El documento leído por los referentes de Abuelas y Madres fue un contundente recordatorio de lo que no se puede permitir que se desvanezca en la neblina del tiempo. Estas declaraciones, pronunciadas tanto con dolor como con furia contenida, se dirigieron hacia la incesante demanda de respuestas sobre el paradero de los desaparecidos. Recordaron las atrocidades cometidas con escalofriantes datos y anécdotas.

Mientras tanto, en un gesto de unidad política que genera esperanza, las distintas agrupaciones que por años marcharon en fechas separadas, se congregaron en una única fecha y una única voz. Esto no solo remarca una cohesión necesaria frente al negacionismo y los intentos de distorsionar la historia, sino también un mensaje potente para las generaciones venideras: unidos en la verdad y la justicia, por sobre diferencias ideológicas que por años los mantuvieron distantes.
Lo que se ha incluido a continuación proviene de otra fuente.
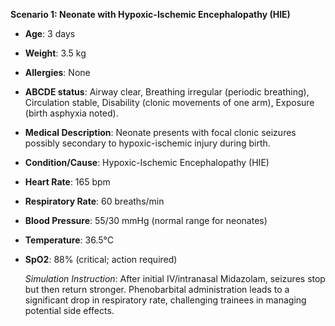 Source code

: **Scenario 1: Neonate with Hypoxic-Ischemic Encephalopathy (HIE)**

- **Age**: 3 days
- **Weight**: 3.5 kg
- **Allergies**: None
- **ABCDE status**: Airway clear, Breathing irregular (periodic breathing), Circulation stable, Disability (clonic movements of one arm), Exposure (birth asphyxia noted).
- **Medical Description**: Neonate presents with focal clonic seizures possibly secondary to hypoxic-ischemic injury during birth.
- **Condition/Cause**: Hypoxic-Ischemic Encephalopathy (HIE)
- **Heart Rate**: 165 bpm
- **Respiratory Rate**: 60 breaths/min
- **Blood Pressure**: 55/30 mmHg (normal range for neonates)
- **Temperature**: 36.5°C
- **SpO2**: 88% (critical; action required)
  
  *Simulation Instruction*: After initial IV/intranasal Midazolam, seizures stop but then return stronger. Phenobarbital administration leads to a significant drop in respiratory rate, challenging trainees in managing potential side effects. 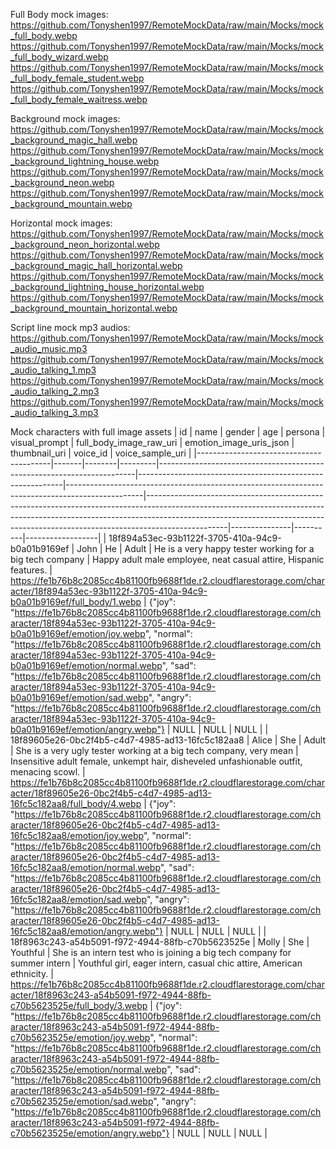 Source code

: Full Body mock images:
https://github.com/Tonyshen1997/RemoteMockData/raw/main/Mocks/mock_full_body.webp
https://github.com/Tonyshen1997/RemoteMockData/raw/main/Mocks/mock_full_body_wizard.webp
https://github.com/Tonyshen1997/RemoteMockData/raw/main/Mocks/mock_full_body_female_student.webp
https://github.com/Tonyshen1997/RemoteMockData/raw/main/Mocks/mock_full_body_female_waitress.webp

Background mock images:
https://github.com/Tonyshen1997/RemoteMockData/raw/main/Mocks/mock_background_magic_hall.webp
https://github.com/Tonyshen1997/RemoteMockData/raw/main/Mocks/mock_background_lightning_house.webp
https://github.com/Tonyshen1997/RemoteMockData/raw/main/Mocks/mock_background_neon.webp
https://github.com/Tonyshen1997/RemoteMockData/raw/main/Mocks/mock_background_mountain.webp

Horizontal mock images:
https://github.com/Tonyshen1997/RemoteMockData/raw/main/Mocks/mock_background_neon_horizontal.webp
https://github.com/Tonyshen1997/RemoteMockData/raw/main/Mocks/mock_background_magic_hall_horizontal.webp
https://github.com/Tonyshen1997/RemoteMockData/raw/main/Mocks/mock_background_lightning_house_horizontal.webp
https://github.com/Tonyshen1997/RemoteMockData/raw/main/Mocks/mock_background_mountain_horizontal.webp

Script line mock mp3 audios:
https://github.com/Tonyshen1997/RemoteMockData/raw/main/Mocks/mock_audio_music.mp3
https://github.com/Tonyshen1997/RemoteMockData/raw/main/Mocks/mock_audio_talking_1.mp3
https://github.com/Tonyshen1997/RemoteMockData/raw/main/Mocks/mock_audio_talking_2.mp3
https://github.com/Tonyshen1997/RemoteMockData/raw/main/Mocks/mock_audio_talking_3.mp3



Mock characters with full image assets
| id                                      | name  | gender | age     | persona                                                                 | visual_prompt                                             | full_body_image_raw_uri                                                                 | emotion_image_uris_json                                                                                                                                                                                                                                    | thumbnail_uri | voice_id | voice_sample_uri |
|-----------------------------------------|-------|--------|---------|------------------------------------------------------------------------|-----------------------------------------------------------|-------------------------------------------------------------------------------------------------|--------------------------------------------------------------------------------------------------------------------------------------------------------------------------------------------------------------------------------------------------------------|---------------|----------|------------------|
| 18f894a53ec-93b1122f-3705-410a-94c9-b0a01b9169ef | John  | He     | Adult  | He is a very happy tester working for a big tech company               | Happy adult male employee, neat casual attire, Hispanic features. | https://fe1b76b8c2085cc4b81100fb9688f1de.r2.cloudflarestorage.com/character/18f894a53ec-93b1122f-3705-410a-94c9-b0a01b9169ef/full_body/1.webp | {"joy": "https://fe1b76b8c2085cc4b81100fb9688f1de.r2.cloudflarestorage.com/character/18f894a53ec-93b1122f-3705-410a-94c9-b0a01b9169ef/emotion/joy.webp", "normal": "https://fe1b76b8c2085cc4b81100fb9688f1de.r2.cloudflarestorage.com/character/18f894a53ec-93b1122f-3705-410a-94c9-b0a01b9169ef/emotion/normal.webp", "sad": "https://fe1b76b8c2085cc4b81100fb9688f1de.r2.cloudflarestorage.com/character/18f894a53ec-93b1122f-3705-410a-94c9-b0a01b9169ef/emotion/sad.webp", "angry": "https://fe1b76b8c2085cc4b81100fb9688f1de.r2.cloudflarestorage.com/character/18f894a53ec-93b1122f-3705-410a-94c9-b0a01b9169ef/emotion/angry.webp"} | NULL          | NULL     | NULL             |
| 18f89605e26-0bc2f4b5-c4d7-4985-ad13-16fc5c182aa8 | Alice | She    | Adult  | She is a very ugly tester working at a big tech company, very mean     | Insensitive adult female, unkempt hair, disheveled unfashionable outfit, menacing scowl. | https://fe1b76b8c2085cc4b81100fb9688f1de.r2.cloudflarestorage.com/character/18f89605e26-0bc2f4b5-c4d7-4985-ad13-16fc5c182aa8/full_body/4.webp | {"joy": "https://fe1b76b8c2085cc4b81100fb9688f1de.r2.cloudflarestorage.com/character/18f89605e26-0bc2f4b5-c4d7-4985-ad13-16fc5c182aa8/emotion/joy.webp", "normal": "https://fe1b76b8c2085cc4b81100fb9688f1de.r2.cloudflarestorage.com/character/18f89605e26-0bc2f4b5-c4d7-4985-ad13-16fc5c182aa8/emotion/normal.webp", "sad": "https://fe1b76b8c2085cc4b81100fb9688f1de.r2.cloudflarestorage.com/character/18f89605e26-0bc2f4b5-c4d7-4985-ad13-16fc5c182aa8/emotion/sad.webp", "angry": "https://fe1b76b8c2085cc4b81100fb9688f1de.r2.cloudflarestorage.com/character/18f89605e26-0bc2f4b5-c4d7-4985-ad13-16fc5c182aa8/emotion/angry.webp"} | NULL          | NULL     | NULL             |
| 18f8963c243-a54b5091-f972-4944-88fb-c70b5623525e | Molly | She    | Youthful | She is an intern test who is joining a big tech company for summer intern | Youthful girl, eager intern, casual chic attire, American ethnicity. | https://fe1b76b8c2085cc4b81100fb9688f1de.r2.cloudflarestorage.com/character/18f8963c243-a54b5091-f972-4944-88fb-c70b5623525e/full_body/3.webp | {"joy": "https://fe1b76b8c2085cc4b81100fb9688f1de.r2.cloudflarestorage.com/character/18f8963c243-a54b5091-f972-4944-88fb-c70b5623525e/emotion/joy.webp", "normal": "https://fe1b76b8c2085cc4b81100fb9688f1de.r2.cloudflarestorage.com/character/18f8963c243-a54b5091-f972-4944-88fb-c70b5623525e/emotion/normal.webp", "sad": "https://fe1b76b8c2085cc4b81100fb9688f1de.r2.cloudflarestorage.com/character/18f8963c243-a54b5091-f972-4944-88fb-c70b5623525e/emotion/sad.webp", "angry": "https://fe1b76b8c2085cc4b81100fb9688f1de.r2.cloudflarestorage.com/character/18f8963c243-a54b5091-f972-4944-88fb-c70b5623525e/emotion/angry.webp"} | NULL          | NULL     | NULL             |

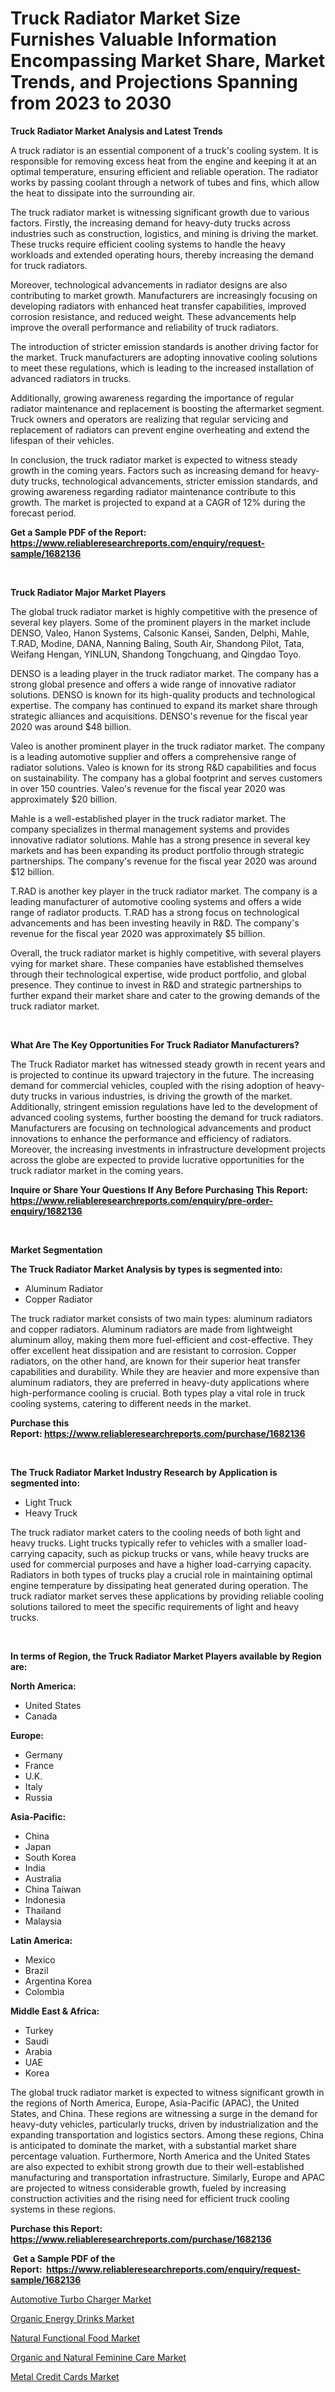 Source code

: <p><h1>Truck Radiator Market Size Furnishes Valuable Information Encompassing Market Share, Market Trends, and Projections Spanning from 2023 to 2030</h1></p><p><strong>Truck Radiator Market Analysis and Latest Trends</strong></p>
<p><p>A truck radiator is an essential component of a truck's cooling system. It is responsible for removing excess heat from the engine and keeping it at an optimal temperature, ensuring efficient and reliable operation. The radiator works by passing coolant through a network of tubes and fins, which allow the heat to dissipate into the surrounding air.</p><p>The truck radiator market is witnessing significant growth due to various factors. Firstly, the increasing demand for heavy-duty trucks across industries such as construction, logistics, and mining is driving the market. These trucks require efficient cooling systems to handle the heavy workloads and extended operating hours, thereby increasing the demand for truck radiators.</p><p>Moreover, technological advancements in radiator designs are also contributing to market growth. Manufacturers are increasingly focusing on developing radiators with enhanced heat transfer capabilities, improved corrosion resistance, and reduced weight. These advancements help improve the overall performance and reliability of truck radiators.</p><p>The introduction of stricter emission standards is another driving factor for the market. Truck manufacturers are adopting innovative cooling solutions to meet these regulations, which is leading to the increased installation of advanced radiators in trucks.</p><p>Additionally, growing awareness regarding the importance of regular radiator maintenance and replacement is boosting the aftermarket segment. Truck owners and operators are realizing that regular servicing and replacement of radiators can prevent engine overheating and extend the lifespan of their vehicles.</p><p>In conclusion, the truck radiator market is expected to witness steady growth in the coming years. Factors such as increasing demand for heavy-duty trucks, technological advancements, stricter emission standards, and growing awareness regarding radiator maintenance contribute to this growth. The market is projected to expand at a CAGR of 12% during the forecast period.</p></p>
<p><strong>Get a Sample PDF of the Report:&nbsp; <a href="https://www.reliableresearchreports.com/enquiry/request-sample/1682136">https://www.reliableresearchreports.com/enquiry/request-sample/1682136</a></strong></p>
<p>&nbsp;</p>
<p><strong>Truck Radiator Major Market Players</strong></p>
<p><p>The global truck radiator market is highly competitive with the presence of several key players. Some of the prominent players in the market include DENSO, Valeo, Hanon Systems, Calsonic Kansei, Sanden, Delphi, Mahle, T.RAD, Modine, DANA, Nanning Baling, South Air, Shandong Pilot, Tata, Weifang Hengan, YINLUN, Shandong Tongchuang, and Qingdao Toyo.</p><p>DENSO is a leading player in the truck radiator market. The company has a strong global presence and offers a wide range of innovative radiator solutions. DENSO is known for its high-quality products and technological expertise. The company has continued to expand its market share through strategic alliances and acquisitions. DENSO's revenue for the fiscal year 2020 was around $48 billion.</p><p>Valeo is another prominent player in the truck radiator market. The company is a leading automotive supplier and offers a comprehensive range of radiator solutions. Valeo is known for its strong R&D capabilities and focus on sustainability. The company has a global footprint and serves customers in over 150 countries. Valeo's revenue for the fiscal year 2020 was approximately $20 billion.</p><p>Mahle is a well-established player in the truck radiator market. The company specializes in thermal management systems and provides innovative radiator solutions. Mahle has a strong presence in several key markets and has been expanding its product portfolio through strategic partnerships. The company's revenue for the fiscal year 2020 was around $12 billion.</p><p>T.RAD is another key player in the truck radiator market. The company is a leading manufacturer of automotive cooling systems and offers a wide range of radiator products. T.RAD has a strong focus on technological advancements and has been investing heavily in R&D. The company's revenue for the fiscal year 2020 was approximately $5 billion.</p><p>Overall, the truck radiator market is highly competitive, with several players vying for market share. These companies have established themselves through their technological expertise, wide product portfolio, and global presence. They continue to invest in R&D and strategic partnerships to further expand their market share and cater to the growing demands of the truck radiator market.</p></p>
<p>&nbsp;</p>
<p><strong>What Are The Key Opportunities For Truck Radiator Manufacturers?</strong></p>
<p><p>The Truck Radiator market has witnessed steady growth in recent years and is projected to continue its upward trajectory in the future. The increasing demand for commercial vehicles, coupled with the rising adoption of heavy-duty trucks in various industries, is driving the growth of the market. Additionally, stringent emission regulations have led to the development of advanced cooling systems, further boosting the demand for truck radiators. Manufacturers are focusing on technological advancements and product innovations to enhance the performance and efficiency of radiators. Moreover, the increasing investments in infrastructure development projects across the globe are expected to provide lucrative opportunities for the truck radiator market in the coming years.</p></p>
<p><strong>Inquire or Share Your Questions If Any Before Purchasing This Report: <a href="https://www.reliableresearchreports.com/enquiry/pre-order-enquiry/1682136">https://www.reliableresearchreports.com/enquiry/pre-order-enquiry/1682136</a></strong></p>
<p>&nbsp;</p>
<p><strong>Market Segmentation</strong></p>
<p><strong>The Truck Radiator Market Analysis by types is segmented into:</strong></p>
<p><ul><li>Aluminum Radiator</li><li>Copper Radiator</li></ul></p>
<p><p>The truck radiator market consists of two main types: aluminum radiators and copper radiators. Aluminum radiators are made from lightweight aluminum alloy, making them more fuel-efficient and cost-effective. They offer excellent heat dissipation and are resistant to corrosion. Copper radiators, on the other hand, are known for their superior heat transfer capabilities and durability. While they are heavier and more expensive than aluminum radiators, they are preferred in heavy-duty applications where high-performance cooling is crucial. Both types play a vital role in truck cooling systems, catering to different needs in the market.</p></p>
<p><strong>Purchase this Report:&nbsp;<a href="https://www.reliableresearchreports.com/purchase/1682136">https://www.reliableresearchreports.com/purchase/1682136</a></strong></p>
<p>&nbsp;</p>
<p><strong>The Truck Radiator Market Industry Research by Application is segmented into:</strong></p>
<p><ul><li>Light Truck</li><li>Heavy Truck</li></ul></p>
<p><p>The truck radiator market caters to the cooling needs of both light and heavy trucks. Light trucks typically refer to vehicles with a smaller load-carrying capacity, such as pickup trucks or vans, while heavy trucks are used for commercial purposes and have a higher load-carrying capacity. Radiators in both types of trucks play a crucial role in maintaining optimal engine temperature by dissipating heat generated during operation. The truck radiator market serves these applications by providing reliable cooling solutions tailored to meet the specific requirements of light and heavy trucks.</p></p>
<p>&nbsp;</p>
<p><strong>In terms of Region, the Truck Radiator Market Players available by Region are:</strong></p>
<p>
    <p> <strong> North America: </strong>
        <ul>
            <li>United States</li>
            <li>Canada</li>
        </ul>
        </p> 
    <p> <strong> Europe: </strong>
        <ul>
            <li>Germany</li>
            <li>France</li>
            <li>U.K.</li>
            <li>Italy</li>
            <li>Russia</li>
        </ul>
        </p> 
    <p> <strong> Asia-Pacific: </strong>
        <ul>
            <li>China</li>
            <li>Japan</li>
            <li>South Korea</li>
            <li>India</li>
            <li>Australia</li>
            <li>China Taiwan</li>
            <li>Indonesia</li>
            <li>Thailand</li>
            <li>Malaysia</li>
        </ul>
        </p> 
    <p> <strong> Latin America: </strong>
        <ul>
            <li>Mexico</li>
            <li>Brazil</li>
            <li>Argentina Korea</li>
            <li>Colombia</li>
        </ul>
        </p> 
    <p> <strong> Middle East & Africa: </strong>
        <ul>
            <li>Turkey</li>
            <li>Saudi</li>
            <li>Arabia</li>
            <li>UAE</li>
            <li>Korea</li>
        </ul>
    </p>
    </p>
<p><p>The global truck radiator market is expected to witness significant growth in the regions of North America, Europe, Asia-Pacific (APAC), the United States, and China. These regions are witnessing a surge in the demand for heavy-duty vehicles, particularly trucks, driven by industrialization and the expanding transportation and logistics sectors. Among these regions, China is anticipated to dominate the market, with a substantial market share percentage valuation. Furthermore, North America and the United States are also expected to exhibit strong growth due to their well-established manufacturing and transportation infrastructure. Similarly, Europe and APAC are projected to witness considerable growth, fueled by increasing construction activities and the rising need for efficient truck cooling systems in these regions.</p></p>
<p><strong>Purchase this Report: <a href="https://www.reliableresearchreports.com/purchase/1682136">https://www.reliableresearchreports.com/purchase/1682136</a></strong></p>
<p>&nbsp;<strong>Get a Sample PDF of the Report:&nbsp;&nbsp;<a href="https://www.reliableresearchreports.com/enquiry/request-sample/1682136">https://www.reliableresearchreports.com/enquiry/request-sample/1682136</a></strong></p>
<p><strong></strong></p>
<p><p><a href="https://github.com/PeterParrish5/Market-Research-Report-List-1/blob/main/automotive-turbo-charger-market.md">Automotive Turbo Charger Market</a></p><p><a href="https://www.linkedin.com/pulse/organic-energy-drinks-market-size-growth-forecast-from-2023-fbofe/">Organic Energy Drinks Market</a></p><p><a href="https://www.linkedin.com/pulse/decoding-natural-functional-food-market-deep-dive-latest-trends-zqtje/">Natural Functional Food Market</a></p><p><a href="https://medium.com/@snehareportprime/organic-and-natural-feminine-care-market-size-market-outlook-and-market-forecast-2023-to-2030-b81af05d74d4">Organic and Natural Feminine Care Market</a></p><p><a href="https://medium.com/@rahulv.reportprime/metal-credit-cards-market-furnishes-information-on-market-share-market-trends-and-market-growth-e15c2ee8276e">Metal Credit Cards Market</a></p></p> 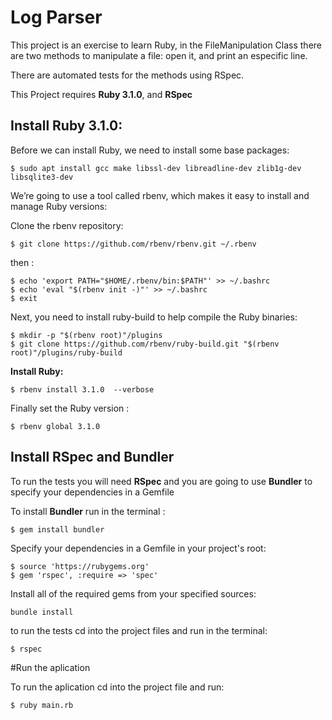 
# Log Parser

This project is an exercise to learn Ruby, in the FileManipulation Class there are two methods to manipulate a file: open it, and print an especific line. 

There are automated tests for the methods using RSpec.

This Project requires **Ruby 3.1.0**, and **RSpec**

## Install Ruby 3.1.0:

Before we can install Ruby, we need to install some base packages:

    $ sudo apt install gcc make libssl-dev libreadline-dev zlib1g-dev libsqlite3-dev

We’re going to use a tool called rbenv, which makes it easy to install and manage Ruby versions:

Clone the rbenv repository:

    $ git clone https://github.com/rbenv/rbenv.git ~/.rbenv

then : 

    $ echo 'export PATH="$HOME/.rbenv/bin:$PATH"' >> ~/.bashrc
    $ echo 'eval "$(rbenv init -)"' >> ~/.bashrc
    $ exit

Next, you need to install ruby-build to help compile the Ruby binaries:

    $ mkdir -p "$(rbenv root)"/plugins
    $ git clone https://github.com/rbenv/ruby-build.git "$(rbenv root)"/plugins/ruby-build

**Install Ruby:**

    $ rbenv install 3.1.0  --verbose

Finally set the Ruby version :

    $ rbenv global 3.1.0

## Install RSpec and Bundler

To run the tests you will need **RSpec** and you are going to use **Bundler** to specify your dependencies in a Gemfile

To install **Bundler** run in the terminal :

    $ gem install bundler

 Specify your dependencies in a Gemfile in your project's root: 

    $ source 'https://rubygems.org'
    $ gem 'rspec', :require => 'spec'

 Install all of the required gems from your specified sources: 

    bundle install


to run the tests cd into the project files and run in the terminal:

    $ rspec

#Run the aplication

To run the aplication cd into the project file and run:

    $ ruby main.rb
    
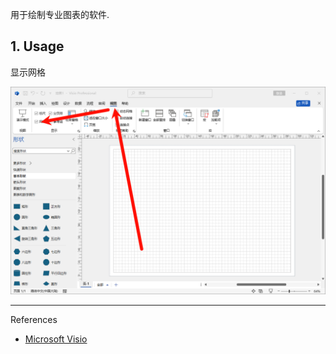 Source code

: 用于绘制专业图表的软件.

## 1. Usage

显示网格

![显示网格](./../../../../../../images/Microsoft%20Visio/%E6%98%BE%E7%A4%BA%E7%BD%91%E6%A0%BC.png)

---

References

- [Microsoft Visio](https://www.microsoft.com/en-in/microsoft-365/visio/flowchart-software)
Y es que la jornada de memoria no es solo un ejercicio de rememoración, sino también una fuente de educación para los jóvenes. En este sentido, se pudo ver la activa participación de estudiantes de niveles educativos de todo el país, desde escuelas primarias hasta niveles universitarios, quienes plasmaron su entendimiento de la historia a través de trabajos que reflejan una comprensión madura y un compromiso con la memoria histórica. Esto es vital, ya que al empoderar a las nuevas generaciones con el conocimiento del pasado, se garantiza que errores similares sean evitados y que el grito de "Nunca Más" resuene con mayor eco.